Era da tanto che un romanzo non mi metteva così in difficoltà: nella lettura alternavo picchi di estrema ammirazione per Franzen – il modo in cui i personaggi si muovono all’interno di dinamiche familiari, condizionandole ed essendone condizionati, è raccontato superbamente – ad altri di noia assoluta mista a frustrazione davanti a una storia che per la gran parte non riusciva a coinvolgermi né a emozionarmi, pur avendone tutti i presupposti.
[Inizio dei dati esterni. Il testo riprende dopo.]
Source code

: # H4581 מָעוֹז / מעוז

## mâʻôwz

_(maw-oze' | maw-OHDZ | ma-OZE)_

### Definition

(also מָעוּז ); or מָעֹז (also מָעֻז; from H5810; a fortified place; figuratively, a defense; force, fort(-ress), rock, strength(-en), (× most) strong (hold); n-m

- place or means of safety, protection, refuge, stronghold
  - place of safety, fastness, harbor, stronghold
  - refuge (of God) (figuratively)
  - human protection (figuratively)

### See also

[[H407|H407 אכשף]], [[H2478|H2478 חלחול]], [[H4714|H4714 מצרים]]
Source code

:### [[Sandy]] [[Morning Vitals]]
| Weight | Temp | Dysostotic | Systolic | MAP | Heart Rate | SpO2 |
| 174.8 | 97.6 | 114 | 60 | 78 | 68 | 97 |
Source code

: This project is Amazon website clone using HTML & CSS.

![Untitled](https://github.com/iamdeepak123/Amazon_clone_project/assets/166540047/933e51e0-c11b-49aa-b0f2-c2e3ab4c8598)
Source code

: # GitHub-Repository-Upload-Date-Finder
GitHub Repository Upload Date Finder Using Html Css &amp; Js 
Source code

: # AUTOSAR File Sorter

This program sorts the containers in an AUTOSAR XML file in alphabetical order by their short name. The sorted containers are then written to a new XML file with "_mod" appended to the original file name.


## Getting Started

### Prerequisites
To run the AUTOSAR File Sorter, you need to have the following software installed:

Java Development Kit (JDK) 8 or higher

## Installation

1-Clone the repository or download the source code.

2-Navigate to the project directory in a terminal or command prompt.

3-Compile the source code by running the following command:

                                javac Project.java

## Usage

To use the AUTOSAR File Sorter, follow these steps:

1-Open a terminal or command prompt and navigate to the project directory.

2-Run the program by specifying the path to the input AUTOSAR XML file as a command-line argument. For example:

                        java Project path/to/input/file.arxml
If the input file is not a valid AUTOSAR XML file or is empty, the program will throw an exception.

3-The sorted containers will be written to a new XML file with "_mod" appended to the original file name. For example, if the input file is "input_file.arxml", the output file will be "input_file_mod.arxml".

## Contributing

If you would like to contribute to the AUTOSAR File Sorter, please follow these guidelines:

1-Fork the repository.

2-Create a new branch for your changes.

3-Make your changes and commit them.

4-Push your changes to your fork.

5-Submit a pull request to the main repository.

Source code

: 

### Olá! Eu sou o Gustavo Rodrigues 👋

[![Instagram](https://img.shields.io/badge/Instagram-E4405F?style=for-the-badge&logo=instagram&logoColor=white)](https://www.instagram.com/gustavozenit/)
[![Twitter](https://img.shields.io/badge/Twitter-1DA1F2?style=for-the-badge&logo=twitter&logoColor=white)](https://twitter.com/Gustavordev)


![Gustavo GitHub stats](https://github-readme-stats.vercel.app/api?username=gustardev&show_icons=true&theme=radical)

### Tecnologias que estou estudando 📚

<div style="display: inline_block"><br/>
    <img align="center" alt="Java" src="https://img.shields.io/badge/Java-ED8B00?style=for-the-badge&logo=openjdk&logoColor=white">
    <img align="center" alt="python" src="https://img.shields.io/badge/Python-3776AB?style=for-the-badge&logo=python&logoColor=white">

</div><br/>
A smorzare il mio interesse è stato probabilmente lo stile, che ho trovato verboso e pretenzioso sia nel suo generale manierismo, sia nella sovrabbondanza di nomi di aziende, società e marche (anche di oggetti di uso quotidiano), cosa che mi costringeva a fermarmi di continuo per ricorrere a internet (lo stesso problema si è presentato, anche se in modo diverso, nelle parti con tecnicismi finanziari e della chimica). L’ho poi trovato dispersivo negli eventi (troppe cose inutili), ed esagerato e grottesco – rispetto all’intento, s’intende – in alcuni sviluppi e situazioni (per dirne una, c’era davvero bisogno della parte su Chip e la Lituania?), senza contare l’incapacità dei personaggi di suscitare il mio interesse o di trasmettermi alcunché.
Insomma, la potenza dell’idea di fondo per me si è persa in tutto questo, e quella che poteva essere una lettura grandiosa mi ha lasciato solo un senso di fastidio, di antipatia e di rifiuto.